I was a judge for the first Indies Introduce debut author program last fall.  The American Booksellers Association  had been selecting the best in children’s Middle Grade and Young Adult publishing for several seasons through their New Voices program, wherein children’s book sellers across the country read a slew of books and pick their favorites.  As the New Voices program gained in popularity, the ABA decided to give it a shot with grown-ups.

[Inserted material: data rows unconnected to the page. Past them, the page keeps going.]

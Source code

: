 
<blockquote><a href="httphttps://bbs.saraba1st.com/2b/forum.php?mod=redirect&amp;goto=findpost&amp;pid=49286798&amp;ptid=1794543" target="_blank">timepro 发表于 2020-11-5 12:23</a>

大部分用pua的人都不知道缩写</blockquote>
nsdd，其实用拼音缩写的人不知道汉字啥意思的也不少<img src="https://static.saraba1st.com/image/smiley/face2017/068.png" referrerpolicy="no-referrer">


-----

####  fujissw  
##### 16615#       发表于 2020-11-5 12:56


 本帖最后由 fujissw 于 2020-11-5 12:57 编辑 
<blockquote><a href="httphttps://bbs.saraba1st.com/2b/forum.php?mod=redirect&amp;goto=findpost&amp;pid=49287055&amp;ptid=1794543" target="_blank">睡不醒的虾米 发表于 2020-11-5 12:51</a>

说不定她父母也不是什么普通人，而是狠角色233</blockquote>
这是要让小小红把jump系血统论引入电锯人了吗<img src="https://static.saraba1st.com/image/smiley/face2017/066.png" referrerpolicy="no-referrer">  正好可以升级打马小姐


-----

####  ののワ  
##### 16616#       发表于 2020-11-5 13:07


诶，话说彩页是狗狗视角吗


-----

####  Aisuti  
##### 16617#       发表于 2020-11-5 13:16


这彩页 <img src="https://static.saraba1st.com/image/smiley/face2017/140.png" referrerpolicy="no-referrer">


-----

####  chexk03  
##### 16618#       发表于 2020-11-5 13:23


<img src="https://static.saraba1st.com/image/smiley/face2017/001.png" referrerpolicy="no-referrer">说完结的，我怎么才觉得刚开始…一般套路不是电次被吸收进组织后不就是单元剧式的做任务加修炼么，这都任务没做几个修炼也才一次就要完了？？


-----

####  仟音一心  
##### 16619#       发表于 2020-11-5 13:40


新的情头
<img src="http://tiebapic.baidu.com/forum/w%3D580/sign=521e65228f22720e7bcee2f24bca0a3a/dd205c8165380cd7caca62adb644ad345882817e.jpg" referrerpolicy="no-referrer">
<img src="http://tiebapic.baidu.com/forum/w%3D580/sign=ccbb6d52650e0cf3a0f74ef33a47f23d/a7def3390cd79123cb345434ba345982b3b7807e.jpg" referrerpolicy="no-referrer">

My fellow indie workers and I – owners, buyers, and frontline booksellers from all corners of America and everywhere in between – slogged through a lot of books that would be published in fall 2013.  None of them were bad, thankfully, but there were books that stood out.  For a variety of reasons, these titles woke the jaded palates of booksellers who see dozens of new titles each day.  Once we’d narrowed the field a bit, we had to chose the final ten fiction titles we would promote.

Some of those conference calls got heated.  A few people had a tough time separating personal favorites from books that we, as a bookselling community, should select as new writers worthy of our support.  Not me, because I’m awesome at objectivity, but other booksellers.*

Then there was The President’s Hat by Antoine Laurain.  Laurain started as a screenwriter.  After writing and directing a couple of little seen but critically acclaimed shorts in the late nineties, a full-length feature never materialized.  After nearly a decade, he published Ailleurs Si J’Y SuisFume et Tue, and Carrefour de Nostalgies in quick succession.  His fourth novel, Le Chapeau de Mitterand, became The President’s Hat when it immigrated to the states.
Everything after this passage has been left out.